- [Aim of the task]:
Give back exactly the stretch of data below from the line holding "allows a custom" through the line holding "persists data across", both ends included, and leave the remaining lines out.

- [Exercise data]:

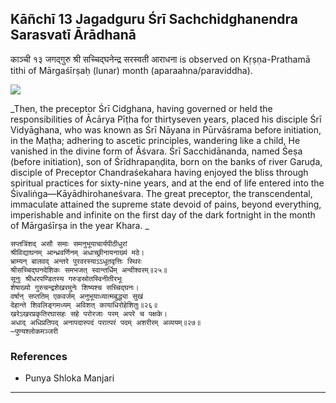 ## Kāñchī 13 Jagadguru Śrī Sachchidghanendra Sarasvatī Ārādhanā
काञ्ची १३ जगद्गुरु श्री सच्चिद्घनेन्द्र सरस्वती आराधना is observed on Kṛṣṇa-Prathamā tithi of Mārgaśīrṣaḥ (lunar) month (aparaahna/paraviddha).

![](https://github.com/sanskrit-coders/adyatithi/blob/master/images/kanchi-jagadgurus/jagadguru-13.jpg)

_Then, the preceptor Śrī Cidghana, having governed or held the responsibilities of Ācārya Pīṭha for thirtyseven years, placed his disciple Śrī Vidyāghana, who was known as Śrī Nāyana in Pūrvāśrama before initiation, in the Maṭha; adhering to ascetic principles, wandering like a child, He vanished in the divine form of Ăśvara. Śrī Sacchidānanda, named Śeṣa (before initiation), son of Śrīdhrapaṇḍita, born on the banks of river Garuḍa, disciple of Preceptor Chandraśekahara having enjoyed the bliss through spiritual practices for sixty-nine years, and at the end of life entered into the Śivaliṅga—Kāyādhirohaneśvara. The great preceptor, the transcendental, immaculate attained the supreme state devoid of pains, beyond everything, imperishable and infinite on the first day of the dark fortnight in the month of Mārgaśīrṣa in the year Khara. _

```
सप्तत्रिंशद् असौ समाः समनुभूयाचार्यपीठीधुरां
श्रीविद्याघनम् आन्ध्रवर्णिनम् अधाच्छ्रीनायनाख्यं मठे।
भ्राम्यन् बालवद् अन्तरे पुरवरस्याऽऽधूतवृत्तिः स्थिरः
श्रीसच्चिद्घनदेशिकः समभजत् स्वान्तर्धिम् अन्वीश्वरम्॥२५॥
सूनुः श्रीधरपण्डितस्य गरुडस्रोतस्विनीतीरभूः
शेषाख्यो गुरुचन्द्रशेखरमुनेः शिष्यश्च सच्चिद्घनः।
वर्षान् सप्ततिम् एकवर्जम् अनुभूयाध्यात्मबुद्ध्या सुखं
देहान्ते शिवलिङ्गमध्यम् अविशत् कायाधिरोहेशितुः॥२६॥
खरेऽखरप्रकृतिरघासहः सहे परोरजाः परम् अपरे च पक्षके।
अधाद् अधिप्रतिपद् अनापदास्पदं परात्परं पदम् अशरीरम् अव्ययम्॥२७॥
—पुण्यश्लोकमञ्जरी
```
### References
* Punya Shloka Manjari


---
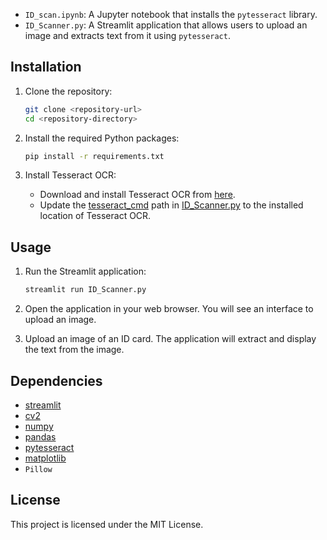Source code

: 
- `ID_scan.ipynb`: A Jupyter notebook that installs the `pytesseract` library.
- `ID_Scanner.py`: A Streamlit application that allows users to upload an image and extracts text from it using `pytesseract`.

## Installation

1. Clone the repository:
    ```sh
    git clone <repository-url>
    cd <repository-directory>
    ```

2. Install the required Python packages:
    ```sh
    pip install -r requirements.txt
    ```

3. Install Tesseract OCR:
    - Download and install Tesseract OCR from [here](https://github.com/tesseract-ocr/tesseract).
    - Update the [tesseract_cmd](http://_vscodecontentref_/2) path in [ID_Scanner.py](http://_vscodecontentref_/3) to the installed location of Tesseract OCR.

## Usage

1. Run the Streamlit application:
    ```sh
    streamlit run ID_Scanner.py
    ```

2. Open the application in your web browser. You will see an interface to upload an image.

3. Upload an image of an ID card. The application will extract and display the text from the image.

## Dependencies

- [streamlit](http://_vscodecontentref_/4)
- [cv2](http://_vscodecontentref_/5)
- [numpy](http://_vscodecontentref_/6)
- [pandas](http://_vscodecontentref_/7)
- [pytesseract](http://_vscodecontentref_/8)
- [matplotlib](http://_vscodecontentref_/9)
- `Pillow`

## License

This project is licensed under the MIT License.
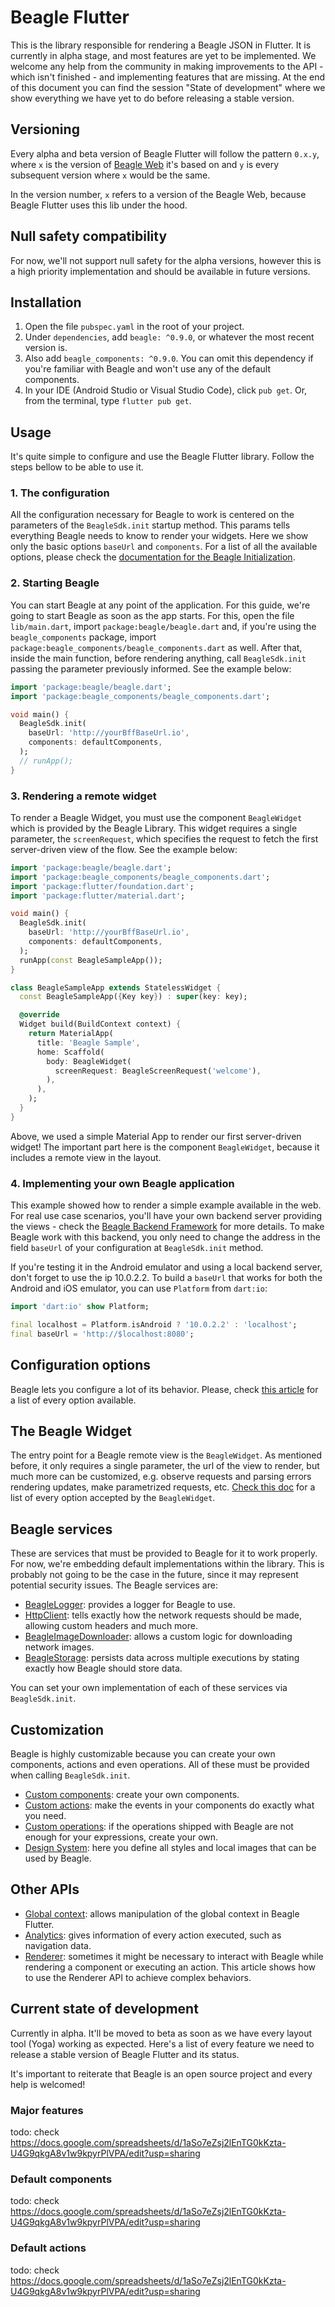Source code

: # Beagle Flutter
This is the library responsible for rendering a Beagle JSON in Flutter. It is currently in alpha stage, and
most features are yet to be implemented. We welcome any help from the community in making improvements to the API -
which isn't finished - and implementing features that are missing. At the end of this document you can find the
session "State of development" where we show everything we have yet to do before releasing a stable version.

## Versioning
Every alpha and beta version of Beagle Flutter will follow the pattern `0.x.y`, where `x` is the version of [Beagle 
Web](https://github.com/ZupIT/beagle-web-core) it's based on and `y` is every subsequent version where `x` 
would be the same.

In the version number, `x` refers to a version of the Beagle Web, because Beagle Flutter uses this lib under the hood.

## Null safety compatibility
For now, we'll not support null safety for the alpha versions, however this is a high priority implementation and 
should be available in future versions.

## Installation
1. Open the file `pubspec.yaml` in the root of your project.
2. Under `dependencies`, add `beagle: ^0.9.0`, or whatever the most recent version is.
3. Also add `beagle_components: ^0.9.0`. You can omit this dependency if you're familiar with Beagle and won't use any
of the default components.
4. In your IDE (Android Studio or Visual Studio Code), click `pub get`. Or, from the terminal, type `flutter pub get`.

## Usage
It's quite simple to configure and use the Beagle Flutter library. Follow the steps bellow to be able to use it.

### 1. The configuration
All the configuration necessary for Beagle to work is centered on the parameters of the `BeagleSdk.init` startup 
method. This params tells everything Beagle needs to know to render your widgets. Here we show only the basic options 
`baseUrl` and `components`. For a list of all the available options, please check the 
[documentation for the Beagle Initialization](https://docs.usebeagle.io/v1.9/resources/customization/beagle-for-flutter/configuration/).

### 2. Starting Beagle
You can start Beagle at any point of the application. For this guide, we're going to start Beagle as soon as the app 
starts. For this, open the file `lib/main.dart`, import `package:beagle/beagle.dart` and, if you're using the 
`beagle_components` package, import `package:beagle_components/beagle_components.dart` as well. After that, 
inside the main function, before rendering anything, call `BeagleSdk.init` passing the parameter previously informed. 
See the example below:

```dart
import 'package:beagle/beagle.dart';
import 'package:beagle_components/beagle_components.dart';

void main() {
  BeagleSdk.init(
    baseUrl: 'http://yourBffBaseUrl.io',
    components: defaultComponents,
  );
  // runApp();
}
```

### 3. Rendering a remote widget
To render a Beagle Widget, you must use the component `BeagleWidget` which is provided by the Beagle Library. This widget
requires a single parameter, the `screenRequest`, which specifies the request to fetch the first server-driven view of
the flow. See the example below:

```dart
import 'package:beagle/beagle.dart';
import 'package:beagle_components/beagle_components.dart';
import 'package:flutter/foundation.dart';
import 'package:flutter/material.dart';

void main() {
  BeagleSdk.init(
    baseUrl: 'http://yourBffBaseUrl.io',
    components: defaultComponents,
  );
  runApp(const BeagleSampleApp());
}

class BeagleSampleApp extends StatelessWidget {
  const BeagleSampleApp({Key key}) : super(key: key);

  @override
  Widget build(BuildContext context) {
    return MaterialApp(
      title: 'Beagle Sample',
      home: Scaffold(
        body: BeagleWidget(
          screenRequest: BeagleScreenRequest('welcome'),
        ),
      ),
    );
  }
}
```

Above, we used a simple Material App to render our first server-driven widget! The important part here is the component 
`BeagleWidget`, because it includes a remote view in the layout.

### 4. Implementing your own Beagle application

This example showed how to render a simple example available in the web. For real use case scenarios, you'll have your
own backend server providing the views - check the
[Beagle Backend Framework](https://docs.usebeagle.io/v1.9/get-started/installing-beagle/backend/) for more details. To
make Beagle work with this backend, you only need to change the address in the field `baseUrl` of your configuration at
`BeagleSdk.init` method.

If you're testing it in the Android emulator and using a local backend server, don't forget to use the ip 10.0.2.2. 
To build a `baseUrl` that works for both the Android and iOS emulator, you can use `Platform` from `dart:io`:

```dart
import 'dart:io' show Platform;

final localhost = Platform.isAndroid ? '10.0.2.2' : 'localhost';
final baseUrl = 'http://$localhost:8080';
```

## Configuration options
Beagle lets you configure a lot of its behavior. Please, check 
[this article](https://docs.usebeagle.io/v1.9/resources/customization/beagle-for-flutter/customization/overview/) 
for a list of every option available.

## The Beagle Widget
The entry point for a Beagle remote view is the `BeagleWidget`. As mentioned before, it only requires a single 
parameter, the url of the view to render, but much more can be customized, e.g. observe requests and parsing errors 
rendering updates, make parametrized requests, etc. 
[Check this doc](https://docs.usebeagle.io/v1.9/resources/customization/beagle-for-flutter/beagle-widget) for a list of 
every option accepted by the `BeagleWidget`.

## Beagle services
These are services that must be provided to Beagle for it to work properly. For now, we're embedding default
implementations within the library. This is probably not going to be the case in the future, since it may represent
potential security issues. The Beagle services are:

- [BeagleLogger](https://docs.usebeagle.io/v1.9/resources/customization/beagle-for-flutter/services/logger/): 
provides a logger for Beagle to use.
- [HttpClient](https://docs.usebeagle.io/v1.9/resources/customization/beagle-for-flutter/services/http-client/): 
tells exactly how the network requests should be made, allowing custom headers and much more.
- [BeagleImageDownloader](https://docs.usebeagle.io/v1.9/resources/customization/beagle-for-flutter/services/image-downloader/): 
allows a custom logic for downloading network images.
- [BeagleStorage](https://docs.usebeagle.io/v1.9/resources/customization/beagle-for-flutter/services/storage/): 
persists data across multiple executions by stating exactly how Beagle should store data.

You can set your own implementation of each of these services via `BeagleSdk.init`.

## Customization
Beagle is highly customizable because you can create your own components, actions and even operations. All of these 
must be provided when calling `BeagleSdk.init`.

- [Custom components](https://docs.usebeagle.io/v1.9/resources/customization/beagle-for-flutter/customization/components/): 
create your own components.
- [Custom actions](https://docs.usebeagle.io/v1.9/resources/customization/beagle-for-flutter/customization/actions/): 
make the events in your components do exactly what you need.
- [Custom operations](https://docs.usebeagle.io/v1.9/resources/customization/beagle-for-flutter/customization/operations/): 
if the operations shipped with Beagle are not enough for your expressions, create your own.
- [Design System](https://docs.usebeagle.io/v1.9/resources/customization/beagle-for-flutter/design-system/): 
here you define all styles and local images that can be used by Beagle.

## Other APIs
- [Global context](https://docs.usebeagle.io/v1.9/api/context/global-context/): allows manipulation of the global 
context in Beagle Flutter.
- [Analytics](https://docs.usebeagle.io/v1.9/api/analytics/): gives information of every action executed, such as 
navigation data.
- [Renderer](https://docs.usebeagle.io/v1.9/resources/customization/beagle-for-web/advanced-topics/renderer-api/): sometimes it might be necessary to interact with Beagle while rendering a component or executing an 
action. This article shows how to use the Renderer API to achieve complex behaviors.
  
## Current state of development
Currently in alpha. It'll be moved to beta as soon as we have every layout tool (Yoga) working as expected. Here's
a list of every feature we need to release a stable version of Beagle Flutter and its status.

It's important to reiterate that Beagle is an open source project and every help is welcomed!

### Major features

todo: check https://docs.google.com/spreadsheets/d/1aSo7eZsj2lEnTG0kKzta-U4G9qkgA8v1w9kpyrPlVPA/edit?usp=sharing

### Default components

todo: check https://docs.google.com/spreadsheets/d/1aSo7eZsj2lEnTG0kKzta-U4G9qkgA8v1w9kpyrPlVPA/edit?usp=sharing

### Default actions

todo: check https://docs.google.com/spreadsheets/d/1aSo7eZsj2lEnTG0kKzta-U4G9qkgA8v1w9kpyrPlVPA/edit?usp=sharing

- [Response box]:
allows a custom logic for downloading network images.
- [BeagleStorage](https://docs.usebeagle.io/v1.9/resources/customization/beagle-for-flutter/services/storage/): 
persists data across multiple executions by stating exactly how Beagle should store data.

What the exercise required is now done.